Work to complete ->
Return the lines of the listing below exactly as they appear, beginning at the one with "2025/02/07時点" and stopping after the one with "## Problem: Using"; do not include pictures.

==== Data excerpts

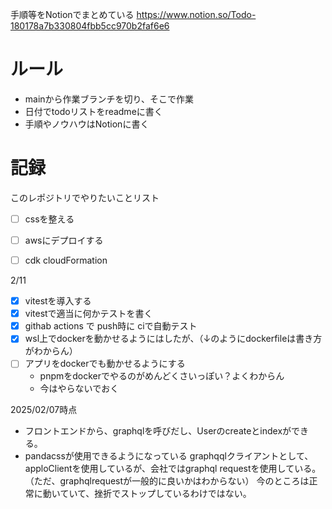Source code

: 
手順等をNotionでまとめている
https://www.notion.so/Todo-180178a7b330804fbb5cc970b2faf6e6

# ルール
- mainから作業ブランチを切り、そこで作業
- 日付でtodoリストをreadmeに書く
- 手順やノウハウはNotionに書く

# 記録

このレポジトリでやりたいことリスト
- [ ] cssを整える
- [ ] awsにデプロイする
- [ ] cdk cloudFormation


2/11
- [x] vitestを導入する
- [x] vitestで適当に何かテストを書く
- [x] githab actions で push時に ciで自動テスト
- [x] wsl上でdockerを動かせるようにはしたが、（↓のようにdockerfileは書き方がわからん）
- [ ] アプリをdockerでも動かせるようにする
  - pnpmをdockerでやるのがめんどくさいっぽい？よくわからん
  - 今はやらないでおく

2025/02/07時点
- フロントエンドから、graphqlを呼びだし、Userのcreateとindexができる。
- pandacssが使用できるようになっている
graphqqlクライアントとして、apploClientを使用しているが、会社ではgraphql requestを使用している。（ただ、graphqlrequestが一般的に良いかはわからない）
今のところは正常に動いていて、挫折でストップしているわけではない。
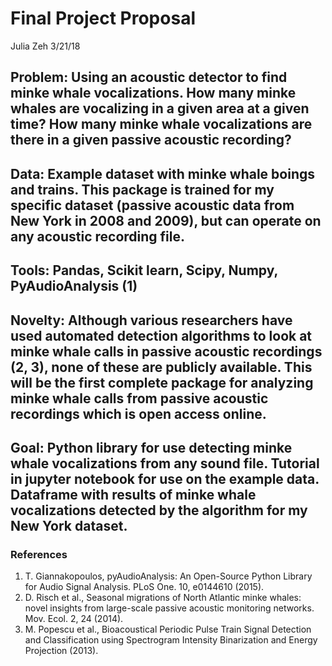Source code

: # Final Project Proposal
Julia Zeh
3/21/18

## Problem: Using an acoustic detector to find minke whale vocalizations. How many minke whales are vocalizing in a given area at a given time? How many minke whale vocalizations are there in a given passive acoustic recording?

## Data: Example dataset with minke whale boings and trains. This package is trained for my specific dataset (passive acoustic data from New York in 2008 and 2009), but can operate on any acoustic recording file.

## Tools: Pandas, Scikit learn, Scipy, Numpy, PyAudioAnalysis (1)

## Novelty: Although various researchers have used automated detection algorithms to look at minke whale calls in passive acoustic recordings (2, 3), none of these are publicly available. This will be the first complete package for analyzing minke whale calls from passive acoustic recordings which is open access online.

## Goal: Python library for use detecting minke whale vocalizations from any sound file. Tutorial in jupyter notebook for use on the example data. Dataframe with results of minke whale vocalizations detected by the algorithm for my New York dataset.

### References
1. T. Giannakopoulos, pyAudioAnalysis: An Open-Source Python Library for Audio Signal Analysis. PLoS One. 10, e0144610 (2015).
2. D. Risch et al., Seasonal migrations of North Atlantic minke whales: novel insights from large-scale passive acoustic monitoring networks. Mov. Ecol. 2, 24 (2014).
3. M. Popescu et al., Bioacoustical Periodic Pulse Train Signal Detection and Classification using Spectrogram Intensity Binarization and Energy Projection (2013).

========

Exercise output ->
2025/02/07時点
- フロントエンドから、graphqlを呼びだし、Userのcreateとindexができる。
- pandacssが使用できるようになっている
graphqqlクライアントとして、apploClientを使用しているが、会社ではgraphql requestを使用している。（ただ、graphqlrequestが一般的に良いかはわからない）
今のところは正常に動いていて、挫折でストップしているわけではない。
Source code

: # Final Project Proposal
Julia Zeh
3/21/18

## Problem: Using an acoustic detector to find minke whale vocalizations. How many minke whales are vocalizing in a given area at a given time? How many minke whale vocalizations are there in a given passive acoustic recording?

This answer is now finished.